*Exercise data:*
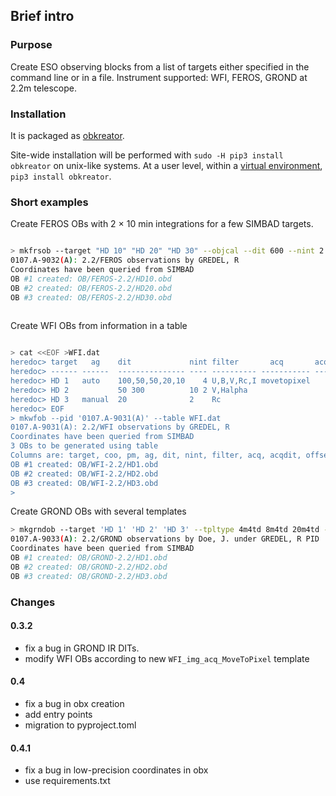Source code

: ## Brief intro

### Purpose

Create ESO observing blocks from a list of targets either specified in the command line or in a file. Instrument supported: WFI, FEROS, GROND at 2.2m telescope.

### Installation

It is packaged as [obkreator](https://pypi.org/project/obkreator/).

Site-wide installation will be performed with `sudo -H pip3 install obkreator` on unix-like systems. At a user level, within a [virtual environment](https://docs.python.org/3/library/venv.html "venv package"), `pip3 install obkreator`. 

### Short examples

Create FEROS OBs with 2 × 10 min integrations for a few SIMBAD targets.

```sh

> mkfrsob --target "HD 10" "HD 20" "HD 30" --objcal --dit 600 --nint 2 --pid '0107.A-9032(A)'
0107.A-9032(A): 2.2/FEROS observations by GREDEL, R
Coordinates have been queried from SIMBAD
OB #1 created: OB/FEROS-2.2/HD10.obd
OB #2 created: OB/FEROS-2.2/HD20.obd
OB #3 created: OB/FEROS-2.2/HD30.obd
 
```

Create WFI OBs from information in a table
```sh

> cat <<EOF >WFI.dat
heredoc> target   ag    dit             nint filter       acq       acqdit offsets
heredoc> ------ ------  --------------- ---- ---------- ----------- ------ -------------       
heredoc> HD 1   auto    100,50,50,20,10    4 U,B,V,Rc,I movetopixel    200
heredoc> HD 2           50 300          10 2 V,Halpha
heredoc> HD 3   manual  20              2    Rc                            10,20 900,900
heredoc> EOF
> mkwfob --pid '0107.A-9031(A)' --table WFI.dat
0107.A-9031(A): 2.2/WFI observations by GREDEL, R
Coordinates have been queried from SIMBAD
3 OBs to be generated using table
Columns are: target, coo, pm, ag, dit, nint, filter, acq, acqdit, offsets
OB #1 created: OB/WFI-2.2/HD1.obd
OB #2 created: OB/WFI-2.2/HD2.obd
OB #3 created: OB/WFI-2.2/HD3.obd
>
```

Create GROND OBs with several templates

```sh
> mkgrndob --target 'HD 1' 'HD 2' 'HD 3' --tpltype 4m4td 8m4td 20m4td --pid '0107.A-9033(A)' --pi 'Doe, J.'
0107.A-9033(A): 2.2/GROND observations by Doe, J. under GREDEL, R PID
Coordinates have been queried from SIMBAD
OB #1 created: OB/GROND-2.2/HD1.obd
OB #2 created: OB/GROND-2.2/HD2.obd
OB #3 created: OB/GROND-2.2/HD3.obd
```

### Changes
 
#### 0.3.2

* fix a bug in GROND IR DITs.
* modify WFI OBs according to new `WFI_img_acq_MoveToPixel` template

#### 0.4

* fix a bug in obx creation
* add entry points
* migration to pyproject.toml 

#### 0.4.1

* fix a bug in low-precision coordinates in obx
* use requirements.txt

*Aim of the task:*
Lines with the word "observations" in them are the answer; report each one from the data.

*Finished task:*
0107.A-9032(A): 2.2/FEROS observations by GREDEL, R
0107.A-9031(A): 2.2/WFI observations by GREDEL, R
0107.A-9033(A): 2.2/GROND observations by Doe, J. under GREDEL, R PID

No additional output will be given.